The simplest way to do this is to just pass an iterator supplying numbers to the constructor.

```
import numpy as np
values = np.array([1, 5, 9, 13])
print(values)
```

`[ 1 5 9 13]`

#### Specifying the Data Type

It’s possible to specify the type of the numbers in the array if you’re particularly concerned about memory usage.

```
import numpy as np
values = np.array([1, 5, 9, 13], dtype='int16')
print(values)
values = np.array([1.2, 5.0, 9, 13.12], dtype='float32')
print(values)
```

```
[ 1 5 9 13]
[ 1.2 5. 9. 13.12]
```

#### Other Ways to Create a Numpy Array

Numpy has lots of other methods for creating arrays. You can create an array of zeros, random numbers, 1’s, etc.

```
import numpy as np
values = np.zeros(5)
print(values)
values = np.ones(4)
print(values)
# Ten random integers: 0 or 1 or 2
values = np.random.randint(0, 3, size=10)
print(values)
# Four random floats, 0-1
values = np.random.rand(4)
print(values)
# Four random floats drawn from a normal distribution
# with mean 0, variance 1
values = np.random.randn(4)
print(values)
```

```
[0. 0. 0. 0. 0.]
[1. 1. 1. 1.]
[0 1 0 0 2 1 2 2 2 0]
[0.31559324 0.27881056 0.55191776 0.86837319]
[-1.87270017 -1.30553685 -0.0393753 -1.04951064]
```

#### Multidimensional Numpy Arrays

You can easily create multi-dimensional arrays in Numpy. The syntax for doing this varies slightly depending on the method you’re using.

```
import numpy as np
# 2x3 array of zeros
values = np.zeros(shape=(2, 3))
print(values)
print() # Blank line
# 2x4 array of floats from a normal
# distribution
values = np.random.randn(2, 4)
print(values)
print() # Blank line
# 4x4 array of random integers from 0-9
values = np.random.randint(0, 10, size=(4,4))
print(values)
```

```
[[0. 0. 0.]
[0. 0. 0.]]
[[-0.17166863 -1.29735528 1.11337938 0.28045624]
[-0.89533174 1.53091197 1.32427074 -1.11789083]]
[[1 6 7 3]
[3 7 4 9]
[8 1 6 9]
[8 5 5 7]]
```

## Linspace and Arange

The **linspace** function lets you generate evenly-spaced samples.

The **arange** function lets you generate values based on a step size.

**linspace**is most useful when you want to specify how many values you need in your array**arange**is most useful when you care primarily about the step size.

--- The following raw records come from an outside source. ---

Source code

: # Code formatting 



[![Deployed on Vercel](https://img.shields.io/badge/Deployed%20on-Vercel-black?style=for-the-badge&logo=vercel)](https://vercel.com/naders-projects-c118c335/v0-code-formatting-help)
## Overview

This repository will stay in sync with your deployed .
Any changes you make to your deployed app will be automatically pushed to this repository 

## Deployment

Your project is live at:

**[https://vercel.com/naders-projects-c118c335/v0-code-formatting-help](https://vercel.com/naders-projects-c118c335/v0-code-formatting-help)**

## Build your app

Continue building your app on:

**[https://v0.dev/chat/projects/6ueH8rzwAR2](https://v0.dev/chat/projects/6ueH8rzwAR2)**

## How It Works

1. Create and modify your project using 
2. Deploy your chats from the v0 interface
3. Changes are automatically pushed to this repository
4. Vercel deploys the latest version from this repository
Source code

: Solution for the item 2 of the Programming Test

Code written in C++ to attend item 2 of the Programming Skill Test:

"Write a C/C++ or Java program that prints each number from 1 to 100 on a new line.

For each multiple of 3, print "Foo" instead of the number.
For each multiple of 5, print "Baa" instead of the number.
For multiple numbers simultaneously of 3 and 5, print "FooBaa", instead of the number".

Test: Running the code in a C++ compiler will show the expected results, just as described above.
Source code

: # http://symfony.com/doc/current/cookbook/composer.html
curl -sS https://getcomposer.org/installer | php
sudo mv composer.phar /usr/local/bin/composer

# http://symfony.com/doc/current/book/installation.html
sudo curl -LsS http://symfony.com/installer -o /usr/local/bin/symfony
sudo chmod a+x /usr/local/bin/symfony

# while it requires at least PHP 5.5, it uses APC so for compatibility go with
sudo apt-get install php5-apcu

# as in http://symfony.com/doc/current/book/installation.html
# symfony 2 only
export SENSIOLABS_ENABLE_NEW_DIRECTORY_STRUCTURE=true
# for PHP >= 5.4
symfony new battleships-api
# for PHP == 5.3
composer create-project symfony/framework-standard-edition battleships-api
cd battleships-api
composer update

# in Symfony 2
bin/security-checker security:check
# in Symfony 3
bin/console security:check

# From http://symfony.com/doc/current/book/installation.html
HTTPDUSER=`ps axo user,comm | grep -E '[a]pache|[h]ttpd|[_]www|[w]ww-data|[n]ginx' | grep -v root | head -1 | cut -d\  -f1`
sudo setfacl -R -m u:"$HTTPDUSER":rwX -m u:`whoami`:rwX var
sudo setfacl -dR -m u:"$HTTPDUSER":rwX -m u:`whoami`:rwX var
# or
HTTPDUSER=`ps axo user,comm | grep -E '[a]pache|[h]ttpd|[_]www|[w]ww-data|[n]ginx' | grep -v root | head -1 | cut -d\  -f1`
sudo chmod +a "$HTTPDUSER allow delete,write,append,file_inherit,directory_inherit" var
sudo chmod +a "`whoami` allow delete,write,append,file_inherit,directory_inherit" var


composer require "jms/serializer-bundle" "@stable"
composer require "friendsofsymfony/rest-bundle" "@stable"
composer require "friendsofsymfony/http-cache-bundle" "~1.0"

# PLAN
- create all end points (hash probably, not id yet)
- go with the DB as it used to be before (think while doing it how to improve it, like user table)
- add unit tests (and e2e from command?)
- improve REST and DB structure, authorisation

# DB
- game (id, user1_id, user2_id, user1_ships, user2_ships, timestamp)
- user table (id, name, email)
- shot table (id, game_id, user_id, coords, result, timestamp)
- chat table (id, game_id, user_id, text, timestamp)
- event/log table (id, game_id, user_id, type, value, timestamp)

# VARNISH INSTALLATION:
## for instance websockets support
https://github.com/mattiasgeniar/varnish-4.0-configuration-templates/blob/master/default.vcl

Here are two ways to generate the sequence 0,2,4,6,8,10.

```
import numpy as np
values = np.linspace(0, 10, 6)
print(values)
values = np.arange(0, 11, 2)
print(values)
```

```
[ 0. 2. 4. 6. 8. 10.]
[ 0 2 4 6 8 10]
```

Notice that if you’re thinking about step size, **linspace** isn’t very intuitive. You might think that to divide 0-10 into five evenly spaced samples, you need to specify the arguments (0, 10, 5) to the **linspace** function.

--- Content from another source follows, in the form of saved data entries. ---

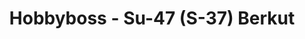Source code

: ---
layout: product
title: "Hobbyboss - Su-47 (S-37) Berkut"
price: "TBA" 
desc: "N/A"
img_path: "/assets/img/HB80211.webp"
brand: "N/A"
available: false
special_offer: false
new: false
soon: false
cat: "010000"
subcat: "013500"
subsubcat: "0N/A"
sifra: "HB80211"
popular: false
spec: false
---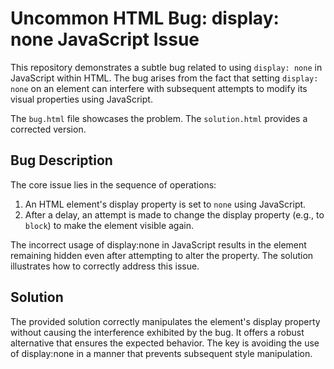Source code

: # Uncommon HTML Bug: display: none JavaScript Issue

This repository demonstrates a subtle bug related to using `display: none` in JavaScript within HTML.  The bug arises from the fact that setting `display: none` on an element can interfere with subsequent attempts to modify its visual properties using JavaScript.

The `bug.html` file showcases the problem.  The `solution.html` provides a corrected version.

## Bug Description

The core issue lies in the sequence of operations:

1. An HTML element's display property is set to `none` using JavaScript.
2. After a delay, an attempt is made to change the display property (e.g., to `block`) to make the element visible again.

The incorrect usage of display:none in JavaScript results in the element remaining hidden even after attempting to alter the property. The solution illustrates how to correctly address this issue.

## Solution

The provided solution correctly manipulates the element's display property without causing the interference exhibited by the bug.  It offers a robust alternative that ensures the expected behavior.  The key is avoiding the use of display:none in a manner that prevents subsequent style manipulation.
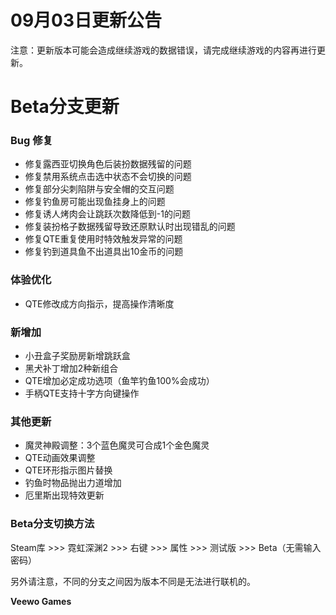 # 09月03日更新公告

注意：更新版本可能会造成继续游戏的数据错误，请完成继续游戏的内容再进行更新。

# Beta分支更新

### Bug 修复

* 修复露西亚切换角色后装扮数据残留的问题
* 修复禁用系统点击选中状态不会切换的问题
* 修复部分尖刺陷阱与安全帽的交互问题
* 修复钓鱼房可能出现鱼挂身上的问题
* 修复诱人烤肉会让跳跃次数降低到-1的问题
* 修复装扮格子数据残留导致还原默认时出现错乱的问题
* 修复QTE重复使用时特效触发异常的问题
* 修复钓到道具鱼不出道具出10金币的问题
### 体验优化

* QTE修改成方向指示，提高操作清晰度
### 新增加

* 小丑盒子奖励房新增跳跃盒
* 黑犬补丁增加2种新组合
* QTE增加必定成功选项（鱼竿钓鱼100%会成功）
* 手柄QTE支持十字方向键操作
### 其他更新

* 魔灵神殿调整：3个蓝色魔灵可合成1个金色魔灵
* QTE动画效果调整
* QTE环形指示图片替换
* 钓鱼时物品抛出力道增加
* 厄里斯出现特效更新
### Beta分支切换方法

Steam库 >>> 霓虹深渊2 >>> 右键 >>> 属性 >>> 测试版 >>> Beta（无需输入密码）

另外请注意，不同的分支之间因为版本不同是无法进行联机的。

**Veewo Games**


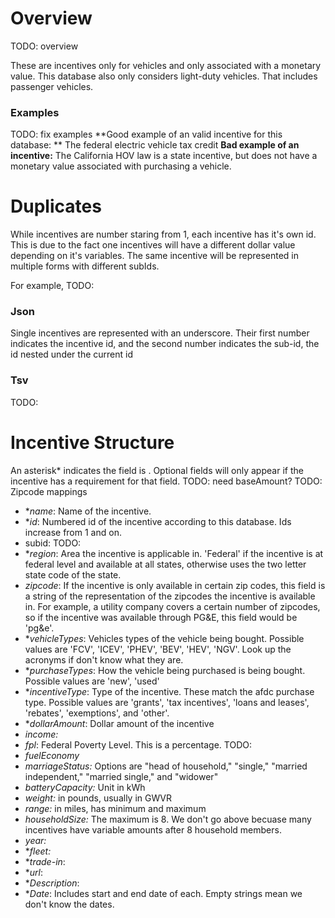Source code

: # Overview

TODO: overview

These are incentives only for vehicles and only associated with a monetary value. 
This database also only considers light-duty vehicles. That includes passenger vehicles. 

### Examples 

TODO: fix examples
**Good example of an valid incentive for this database: ** The federal electric vehicle tax credit
**Bad example of an incentive:** The California HOV law is a state incentive, but does not have a monetary value associated with purchasing a vehicle. 

# Duplicates

While incentives are number staring from 1, each incentive has it's own id. 
This is due to the fact one incentives will have a different dollar value depending on it's variables.
The same incentive will be represented in multiple forms with different subIds.

For example, TODO:

### Json

Single incentives are represented with an underscore. 
Their first number indicates the incentive id, and the second number indicates the sub-id, the id nested under the current id

### Tsv

TODO:

# Incentive Structure

An asterisk* indicates the field is . Optional fields will only appear if the incentive has a requirement for that field.
TODO: need baseAmount?
TODO: Zipcode mappings

* **name*: Name of the incentive.
* **id*: Numbered id of the incentive according to this database. Ids increase from 1 and on.
* subid: TODO:
* **region*: Area the incentive is applicable in. 'Federal' if the incentive is at federal level and available at all states, otherwise uses the two letter state code of the state.
* *zipcode*: If the incentive is only available in certain zip codes, this field is a string of the representation of the zipcodes the incentive is available in. For example, a utility company covers a certain number of zipcodes, so if the incentive was available through PG&E, this field would be 'pg&e'.
* **vehicleTypes*: Vehicles types of the vehicle being bought. Possible values are 'FCV', 'ICEV', 'PHEV', 'BEV', 'HEV', 'NGV'. Look up the acronyms if don't know what they are.
* **purchaseTypes*: How the vehicle being purchased is being bought. Possible values are 'new', 'used'
* **incentiveType*: Type of the incentive. These match the afdc purchase type. Possible values are 'grants', 'tax incentives', 'loans and leases', 'rebates', 'exemptions', and 'other'.
* **dollarAmount*: Dollar amount of the incentive
* *income:*
* *fpl*: Federal Poverty Level. This is a percentage. TODO:
* *fuelEconomy* 
* *marriageStatus:* Options are "head of household," "single," "married independent," "married single,"  and "widower"
* *batteryCapacity:* Unit in kWh
* *weight:* in pounds, usually in GWVR
* *range:* in miles, has minimum and maximum
* *householdSize:* The maximum is 8. We don't go above becuase many incentives have variable amounts after 8 household members.
* *year:*
* **fleet:*
* **trade-in*:
* **url*:
* **Description*:
* **Date*: Includes start and end date of each. Empty strings mean we don't know the dates.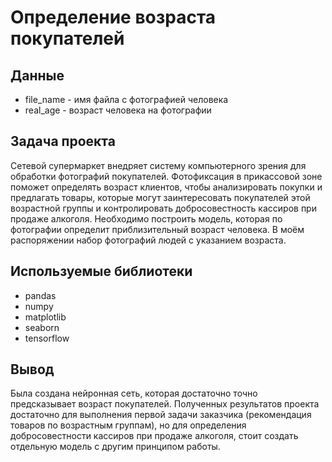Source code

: # Определение возраста покупателей
## Данные
  - file_name - имя файла с фотографией человека
  - real_age - возраст человека на фотографии
## Задача проекта
Сетевой супермаркет внедряет систему компьютерного зрения для обработки фотографий покупателей. Фотофиксация в прикассовой зоне поможет определять возраст клиентов, чтобы анализировать покупки и предлагать товары, которые могут заинтересовать покупателей этой возрастной группы и контролировать добросовестность кассиров при продаже алкоголя. Необходимо построить модель, которая по фотографии определит приблизительный возраст человека. В моём распоряжении набор фотографий людей с указанием возраста.
## Используемые библиотеки
  - pandas
  - numpy
  - matplotlib
  - seaborn
  - tensorflow
## Вывод
Была создана нейронная сеть, которая достаточно точно предсказывает возраст покупателей. Полученных результатов проекта достаточно для выполнения первой задачи заказчика (рекомендация товаров по возрастным группам), но для определения добросовестности кассиров при продаже алкоголя, стоит создать отдельную модель с другим принципом работы.
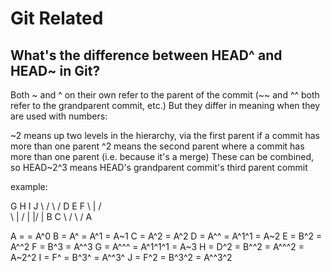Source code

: # Git Related

## What's the difference between HEAD^ and HEAD~ in Git?


Both ~ and ^ on their own refer to the parent of the commit (~~ and ^^ both refer to the grandparent commit, etc.) But they differ in meaning when they are used with numbers:

~2 means up two levels in the hierarchy, via the first parent if a commit has more than one parent
^2 means the second parent where a commit has more than one parent (i.e. because it's a merge)
These can be combined, so HEAD~2^3 means HEAD's grandparent commit's third parent commit

example:

G   H   I   J
 \ /     \ /
  D   E   F
   \  |  / \
    \ | /   |
     \|/    |
      B     C
       \   /
        \ /
         A

A =      = A^0
B = A^   = A^1     = A~1
C = A^2  = A^2
D = A^^  = A^1^1   = A~2
E = B^2  = A^^2
F = B^3  = A^^3
G = A^^^ = A^1^1^1 = A~3
H = D^2  = B^^2    = A^^^2  = A~2^2
I = F^   = B^3^    = A^^3^
J = F^2  = B^3^2   = A^^3^2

These argument specify the start, end and number of samples.

But in fact you need (0, 10, 6), because both the start and end points get included in the result, so six values are needed, not five.

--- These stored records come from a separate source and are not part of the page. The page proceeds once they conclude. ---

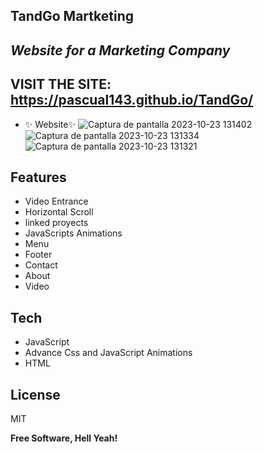 ## TandGo Martketing
## _Website for a Marketing Company_

## VISIT THE SITE: https://pascual143.github.io/TandGo/
- ✨ Website✨
 ![Captura de pantalla 2023-10-23 131402](https://github.com/pascual143/TandGo/assets/46532433/6827a51f-8bf5-4761-b572-6035491914c1)
![Captura de pantalla 2023-10-23 131334](https://github.com/pascual143/TandGo/assets/46532433/6af3b8aa-fdc0-4ffd-9e17-04055dcb2782)
![Captura de pantalla 2023-10-23 131321](https://github.com/pascual143/TandGo/assets/46532433/a12fb732-bf97-4a68-ad3c-66c191ebdd85)


## Features

- Video Entrance
- Horizontal Scroll
- linked proyects
- JavaScripts Animations
- Menu
- Footer
- Contact
- About
- Video



## Tech


- JavaScript
- Advance Css and JavaScript Animations
- HTML



## License

MIT

**Free Software, Hell Yeah!**
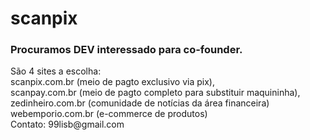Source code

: # scanpix
<h3>Procuramos DEV interessado para co-founder.</h3>
São 4 sites a escolha:<br>
scanpix.com.br (meio de pagto exclusivo via pix),<br>
scanpay.com.br (meio de pagto completo para substituir maquininha),<br>
zedinheiro.com.br (comunidade de notícias da área financeira)<br>
webemporio.com.br (e-commerce de produtos)<br>
Contato: 99lisb@gmail.com

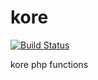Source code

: # kore

[![Build Status](https://travis-ci.org/krakjoe/kore.svg?branch=master)](https://travis-ci.org/krakjoe/kore)

kore php functions
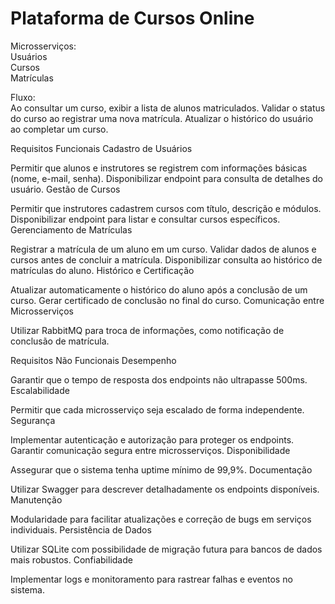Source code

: # Plataforma de Cursos Online
Microsserviços: <br> Usuários <br> Cursos <br> Matrículas <br>

Fluxo: <br>
Ao consultar um curso, exibir a lista de alunos matriculados.
Validar o status do curso ao registrar uma nova matrícula.
Atualizar o histórico do usuário ao completar um curso.

Requisitos Funcionais
Cadastro de Usuários

Permitir que alunos e instrutores se registrem com informações básicas (nome, e-mail, senha).
Disponibilizar endpoint para consulta de detalhes do usuário.
Gestão de Cursos

Permitir que instrutores cadastrem cursos com título, descrição e módulos.
Disponibilizar endpoint para listar e consultar cursos específicos.
Gerenciamento de Matrículas

Registrar a matrícula de um aluno em um curso.
Validar dados de alunos e cursos antes de concluir a matrícula.
Disponibilizar consulta ao histórico de matrículas do aluno.
Histórico e Certificação

Atualizar automaticamente o histórico do aluno após a conclusão de um curso.
Gerar certificado de conclusão no final do curso.
Comunicação entre Microsserviços

Utilizar RabbitMQ para troca de informações, como notificação de conclusão de matrícula.



Requisitos Não Funcionais
Desempenho

Garantir que o tempo de resposta dos endpoints não ultrapasse 500ms.
Escalabilidade

Permitir que cada microsserviço seja escalado de forma independente.
Segurança

Implementar autenticação e autorização para proteger os endpoints.
Garantir comunicação segura entre microsserviços.
Disponibilidade

Assegurar que o sistema tenha uptime mínimo de 99,9%.
Documentação

Utilizar Swagger para descrever detalhadamente os endpoints disponíveis.
Manutenção

Modularidade para facilitar atualizações e correção de bugs em serviços individuais.
Persistência de Dados

Utilizar SQLite com possibilidade de migração futura para bancos de dados mais robustos.
Confiabilidade

Implementar logs e monitoramento para rastrear falhas e eventos no sistema.
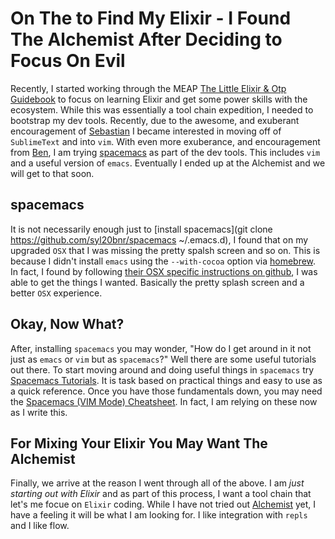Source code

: # On The to Find My Elixir - I Found The Alchemist After Deciding to Focus On Evil
Recently, I started working through the MEAP [The Little Elixir & Otp Guidebook](https://www.manning.com/books/the-little-elixir-and-otp-guidebook) to focus on learning Elixir and get some power skills with the ecosystem.  While this was essentially a tool chain expedition, I needed to bootstrap my dev tools.  Recently, due to the awesome, and exuberant encouragement of [Sebastian](https://github.com/sbastn) I became interested in moving off of `SublimeText` and into `vim`.  With even more exuberance, and encouragement from [Ben](https://www.linkedin.com/in/ben-zenittini-19457563), I am trying [spacemacs](http://spacemacs.org/) as part of the dev tools.  This includes `vim` and a useful version of `emacs`.  Eventually I ended up at the Alchemist and we will get to that soon.

## spacemacs
It is not necessarily enough just to [install spacemacs](git clone https://github.com/syl20bnr/spacemacs ~/.emacs.d), I found that on my upgraded `OSX` that I was missing the pretty spalsh screen and so on.  This is because I didn't install `emacs` using the `--with-cocoa` option via [homebrew](http://brew.sh/).  In fact, I found by following [their OSX specific instructions on github](https://github.com/syl20bnr/spacemacs#os-x), I was able to get the things I wanted.  Basically the pretty splash screen and a better `OSX` experience.

## Okay, Now What?
After, installing `spacemacs` you may wonder, "How do I get around in it not just as `emacs` or `vim` but as `spacemacs`?"  Well there are some useful tutorials out there.  To start moving around and doing useful things in `spacemacs` try [Spacemacs Tutorials](https://simpletutorials.com/c/3022/Spacemacs+Tutorials).  It is task based on practical things and easy to use as a quick reference. Once you have those fundamentals down, you may need the [Spacemacs (VIM Mode) Cheatsheet](https://simpletutorials.com/uploads/30f0ea60-1348-11e6-b660-f23c91df6128/spacemacs_cheatsheet.pdf).  In fact, I am relying on these now as I write this. 

## For Mixing Your Elixir You May Want The Alchemist
Finally, we arrive at the reason I went through all of the above.  I am _just starting out with Elixir_ and as part of this process, I want a tool chain that let's me focue on `Elixir` coding.  While I have not tried out [Alchemist](http://www.zohaib.me/spacemacs-and-alchemist-to-make-elixir-of-immortality/) yet, I have a feeling it will be what I am looking for.  I like integration with `repls` and I like flow.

**linspace** generates floating point values.

With **arange**, you might think that to generate this sequence you need (0, 10, 2), which are the start, end and step size. But in fact the end point is not included in the values generated, so you need a value slightly greater than 10 for the end of the range.

Here, **arange** generates integer values. But unlike the **range** function, you can use floating point arguments with **arange**, and then you’ll get floating point values generated.